▶ [Work request]: Your response to the data below should hold nothing except the lines from the one containing "11. It visualizes" down to the one containing "# Eryss Kal’Zorai", reproduced exactly and without pictures.

Document images with source code:
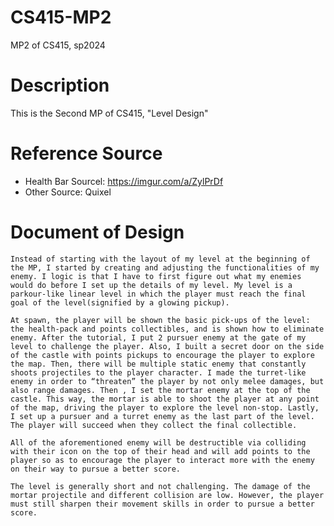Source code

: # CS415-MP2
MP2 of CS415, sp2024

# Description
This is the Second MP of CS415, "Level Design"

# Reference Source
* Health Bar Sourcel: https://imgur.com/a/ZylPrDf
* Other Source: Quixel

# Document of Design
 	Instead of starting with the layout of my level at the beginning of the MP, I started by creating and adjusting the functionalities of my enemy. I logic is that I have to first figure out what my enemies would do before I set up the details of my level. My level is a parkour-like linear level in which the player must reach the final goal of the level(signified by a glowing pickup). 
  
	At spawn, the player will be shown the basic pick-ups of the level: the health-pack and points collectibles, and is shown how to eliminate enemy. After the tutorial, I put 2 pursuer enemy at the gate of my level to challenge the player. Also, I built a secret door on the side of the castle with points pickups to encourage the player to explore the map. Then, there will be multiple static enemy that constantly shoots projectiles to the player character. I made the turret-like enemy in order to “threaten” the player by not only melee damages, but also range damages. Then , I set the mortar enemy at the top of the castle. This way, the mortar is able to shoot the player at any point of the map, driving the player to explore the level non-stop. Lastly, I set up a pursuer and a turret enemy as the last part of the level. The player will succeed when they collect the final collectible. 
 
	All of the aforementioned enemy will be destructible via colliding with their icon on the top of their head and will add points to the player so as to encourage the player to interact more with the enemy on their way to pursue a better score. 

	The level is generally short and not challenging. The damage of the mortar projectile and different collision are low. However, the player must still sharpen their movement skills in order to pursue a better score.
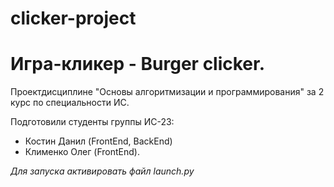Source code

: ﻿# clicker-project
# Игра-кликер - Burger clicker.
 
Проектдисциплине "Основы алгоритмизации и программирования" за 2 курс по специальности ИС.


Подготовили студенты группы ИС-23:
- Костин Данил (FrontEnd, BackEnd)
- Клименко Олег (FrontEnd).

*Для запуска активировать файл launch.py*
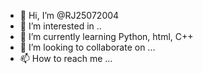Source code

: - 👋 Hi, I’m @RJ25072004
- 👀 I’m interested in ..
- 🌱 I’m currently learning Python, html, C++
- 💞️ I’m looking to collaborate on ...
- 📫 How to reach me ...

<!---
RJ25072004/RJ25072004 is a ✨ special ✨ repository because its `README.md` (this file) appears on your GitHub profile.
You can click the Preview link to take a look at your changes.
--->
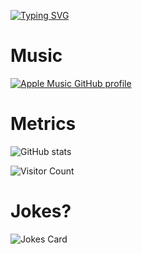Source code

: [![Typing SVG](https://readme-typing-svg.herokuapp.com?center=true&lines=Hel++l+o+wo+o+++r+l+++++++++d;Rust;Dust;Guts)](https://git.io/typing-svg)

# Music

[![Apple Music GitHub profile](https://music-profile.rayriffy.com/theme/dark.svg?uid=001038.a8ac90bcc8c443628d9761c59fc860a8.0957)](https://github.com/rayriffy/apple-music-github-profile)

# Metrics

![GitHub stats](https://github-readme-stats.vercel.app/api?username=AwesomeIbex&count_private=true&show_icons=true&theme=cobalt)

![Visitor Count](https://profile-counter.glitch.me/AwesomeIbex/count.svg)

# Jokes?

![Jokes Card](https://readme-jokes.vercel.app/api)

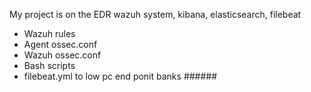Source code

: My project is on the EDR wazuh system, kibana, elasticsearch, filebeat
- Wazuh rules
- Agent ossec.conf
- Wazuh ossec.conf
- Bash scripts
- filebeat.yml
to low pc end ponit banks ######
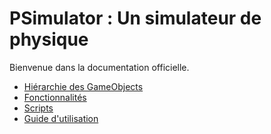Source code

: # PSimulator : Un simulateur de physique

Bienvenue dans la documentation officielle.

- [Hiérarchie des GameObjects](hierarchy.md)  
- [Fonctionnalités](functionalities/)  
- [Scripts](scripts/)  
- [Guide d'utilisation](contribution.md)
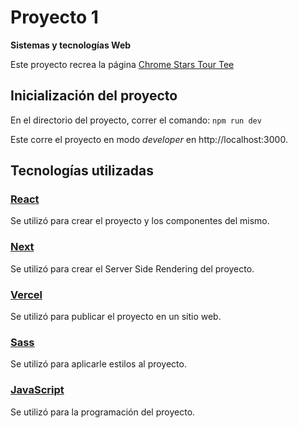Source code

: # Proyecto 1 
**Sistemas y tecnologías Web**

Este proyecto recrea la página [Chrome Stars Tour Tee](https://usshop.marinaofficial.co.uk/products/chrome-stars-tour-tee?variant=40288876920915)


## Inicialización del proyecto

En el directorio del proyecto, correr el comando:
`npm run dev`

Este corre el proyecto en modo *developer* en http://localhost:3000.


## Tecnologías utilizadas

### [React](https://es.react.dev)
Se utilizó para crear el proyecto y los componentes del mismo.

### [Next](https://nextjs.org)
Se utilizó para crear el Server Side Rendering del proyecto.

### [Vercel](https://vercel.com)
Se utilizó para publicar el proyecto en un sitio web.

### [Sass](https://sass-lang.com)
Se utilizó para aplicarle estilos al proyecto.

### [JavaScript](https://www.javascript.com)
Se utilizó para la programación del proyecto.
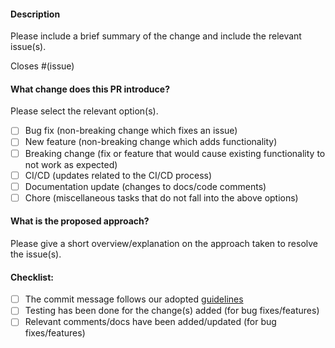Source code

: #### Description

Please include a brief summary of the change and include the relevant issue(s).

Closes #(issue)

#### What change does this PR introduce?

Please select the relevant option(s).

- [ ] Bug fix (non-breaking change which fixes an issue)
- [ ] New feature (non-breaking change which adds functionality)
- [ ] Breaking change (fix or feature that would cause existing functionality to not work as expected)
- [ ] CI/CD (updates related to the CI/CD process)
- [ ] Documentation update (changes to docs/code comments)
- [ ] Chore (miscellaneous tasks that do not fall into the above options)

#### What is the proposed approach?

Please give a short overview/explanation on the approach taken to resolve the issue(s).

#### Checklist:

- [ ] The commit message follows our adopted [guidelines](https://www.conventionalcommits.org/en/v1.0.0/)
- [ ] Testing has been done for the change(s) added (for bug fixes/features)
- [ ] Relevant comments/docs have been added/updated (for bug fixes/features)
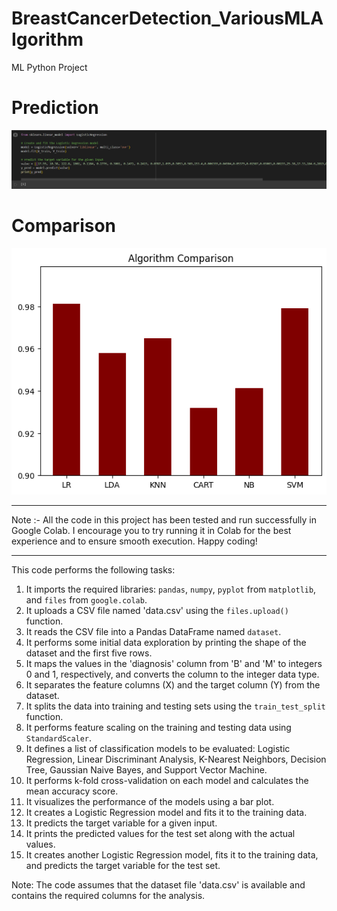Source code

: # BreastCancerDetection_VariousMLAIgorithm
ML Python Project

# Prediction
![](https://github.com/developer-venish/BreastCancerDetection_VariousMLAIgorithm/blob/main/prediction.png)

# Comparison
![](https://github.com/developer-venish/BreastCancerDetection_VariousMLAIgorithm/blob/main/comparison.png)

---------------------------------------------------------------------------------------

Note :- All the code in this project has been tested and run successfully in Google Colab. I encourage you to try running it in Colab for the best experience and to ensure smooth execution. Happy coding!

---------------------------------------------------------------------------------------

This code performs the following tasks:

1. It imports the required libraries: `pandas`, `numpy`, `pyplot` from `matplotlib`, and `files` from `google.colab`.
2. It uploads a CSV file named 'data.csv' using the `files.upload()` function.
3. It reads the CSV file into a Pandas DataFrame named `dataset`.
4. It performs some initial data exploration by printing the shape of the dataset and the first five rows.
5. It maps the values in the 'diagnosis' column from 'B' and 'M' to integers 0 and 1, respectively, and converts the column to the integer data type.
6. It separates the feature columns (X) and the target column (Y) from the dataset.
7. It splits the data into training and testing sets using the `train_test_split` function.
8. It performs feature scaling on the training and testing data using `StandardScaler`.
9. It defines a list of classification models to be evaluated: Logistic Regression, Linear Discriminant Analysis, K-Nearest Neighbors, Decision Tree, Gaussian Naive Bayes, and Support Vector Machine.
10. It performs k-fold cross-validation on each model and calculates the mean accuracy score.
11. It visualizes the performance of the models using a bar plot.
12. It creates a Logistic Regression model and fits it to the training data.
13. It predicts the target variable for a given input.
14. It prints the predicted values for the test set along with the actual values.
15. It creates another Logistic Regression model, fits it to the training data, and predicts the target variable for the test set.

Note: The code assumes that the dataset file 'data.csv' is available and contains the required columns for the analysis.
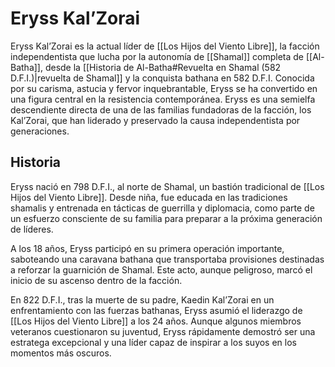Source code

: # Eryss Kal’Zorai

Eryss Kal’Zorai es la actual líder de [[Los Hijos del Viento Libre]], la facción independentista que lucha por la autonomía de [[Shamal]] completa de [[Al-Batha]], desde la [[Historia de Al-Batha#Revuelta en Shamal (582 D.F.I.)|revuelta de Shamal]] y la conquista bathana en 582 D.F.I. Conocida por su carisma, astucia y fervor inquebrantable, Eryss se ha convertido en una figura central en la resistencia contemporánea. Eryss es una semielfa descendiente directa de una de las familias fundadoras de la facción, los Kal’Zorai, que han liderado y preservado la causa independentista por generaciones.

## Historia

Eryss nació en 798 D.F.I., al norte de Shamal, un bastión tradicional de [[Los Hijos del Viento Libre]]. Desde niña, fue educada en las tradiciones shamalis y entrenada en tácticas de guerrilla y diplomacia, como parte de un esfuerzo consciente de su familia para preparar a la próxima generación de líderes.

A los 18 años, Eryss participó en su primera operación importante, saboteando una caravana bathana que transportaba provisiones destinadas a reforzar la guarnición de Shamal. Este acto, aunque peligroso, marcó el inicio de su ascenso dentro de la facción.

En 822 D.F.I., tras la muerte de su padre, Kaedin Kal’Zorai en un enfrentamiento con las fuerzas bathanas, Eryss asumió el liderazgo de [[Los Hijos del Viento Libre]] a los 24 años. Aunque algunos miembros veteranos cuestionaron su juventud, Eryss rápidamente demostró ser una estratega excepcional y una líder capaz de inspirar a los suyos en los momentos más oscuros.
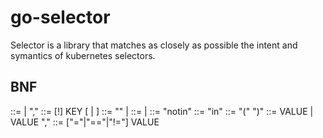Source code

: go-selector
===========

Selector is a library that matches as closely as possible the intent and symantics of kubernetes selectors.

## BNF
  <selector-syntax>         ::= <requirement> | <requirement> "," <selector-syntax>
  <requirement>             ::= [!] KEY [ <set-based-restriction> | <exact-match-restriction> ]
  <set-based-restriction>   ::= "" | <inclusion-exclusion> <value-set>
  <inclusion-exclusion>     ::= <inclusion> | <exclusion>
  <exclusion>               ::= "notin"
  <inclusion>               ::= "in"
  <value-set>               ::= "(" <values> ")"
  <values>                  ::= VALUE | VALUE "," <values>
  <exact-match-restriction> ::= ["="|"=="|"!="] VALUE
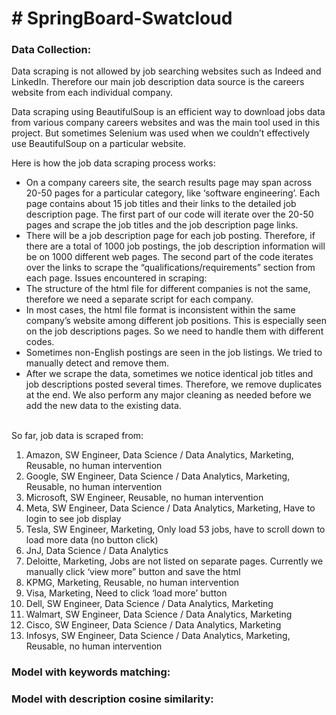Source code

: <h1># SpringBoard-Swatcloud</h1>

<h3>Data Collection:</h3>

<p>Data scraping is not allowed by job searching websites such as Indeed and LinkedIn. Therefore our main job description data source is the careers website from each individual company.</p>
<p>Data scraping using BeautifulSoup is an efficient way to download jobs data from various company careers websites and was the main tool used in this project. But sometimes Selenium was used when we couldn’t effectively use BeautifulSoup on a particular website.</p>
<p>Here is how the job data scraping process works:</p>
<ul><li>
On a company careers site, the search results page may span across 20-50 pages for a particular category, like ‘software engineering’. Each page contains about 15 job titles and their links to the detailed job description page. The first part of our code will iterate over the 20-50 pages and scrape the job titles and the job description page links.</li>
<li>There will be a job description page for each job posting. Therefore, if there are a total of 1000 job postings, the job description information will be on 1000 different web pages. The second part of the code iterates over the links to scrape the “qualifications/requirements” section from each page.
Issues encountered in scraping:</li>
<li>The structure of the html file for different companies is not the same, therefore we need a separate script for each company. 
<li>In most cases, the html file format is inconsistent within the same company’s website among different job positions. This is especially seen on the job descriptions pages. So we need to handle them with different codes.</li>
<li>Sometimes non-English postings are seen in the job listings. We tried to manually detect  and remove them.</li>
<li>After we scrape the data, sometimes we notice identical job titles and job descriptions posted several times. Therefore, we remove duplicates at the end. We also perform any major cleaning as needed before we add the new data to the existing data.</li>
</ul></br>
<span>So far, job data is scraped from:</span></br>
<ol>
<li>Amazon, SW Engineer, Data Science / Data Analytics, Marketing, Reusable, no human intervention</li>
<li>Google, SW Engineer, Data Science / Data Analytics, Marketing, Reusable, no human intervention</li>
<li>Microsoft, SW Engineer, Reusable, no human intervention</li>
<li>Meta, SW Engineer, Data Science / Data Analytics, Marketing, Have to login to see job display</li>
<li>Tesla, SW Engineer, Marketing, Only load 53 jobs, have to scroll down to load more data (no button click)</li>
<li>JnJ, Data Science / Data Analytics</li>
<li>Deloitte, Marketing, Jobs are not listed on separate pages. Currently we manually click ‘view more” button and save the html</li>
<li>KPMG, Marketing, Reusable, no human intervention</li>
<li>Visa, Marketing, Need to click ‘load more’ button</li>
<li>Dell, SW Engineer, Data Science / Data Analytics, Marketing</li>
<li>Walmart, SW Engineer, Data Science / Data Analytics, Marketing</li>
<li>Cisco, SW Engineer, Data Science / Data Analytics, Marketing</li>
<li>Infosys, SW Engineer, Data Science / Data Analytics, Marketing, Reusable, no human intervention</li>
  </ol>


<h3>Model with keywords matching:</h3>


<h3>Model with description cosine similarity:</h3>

▶ [Response to the exercise]:
11. It visualizes the performance of the models using a bar plot.
12. It creates a Logistic Regression model and fits it to the training data.
13. It predicts the target variable for a given input.
14. It prints the predicted values for the test set along with the actual values.
15. It creates another Logistic Regression model, fits it to the training data, and predicts the target variable for the test set.

Note: The code assumes that the dataset file 'data.csv' is available and contains the required columns for the analysis.
Source code

: # Eryss Kal’Zorai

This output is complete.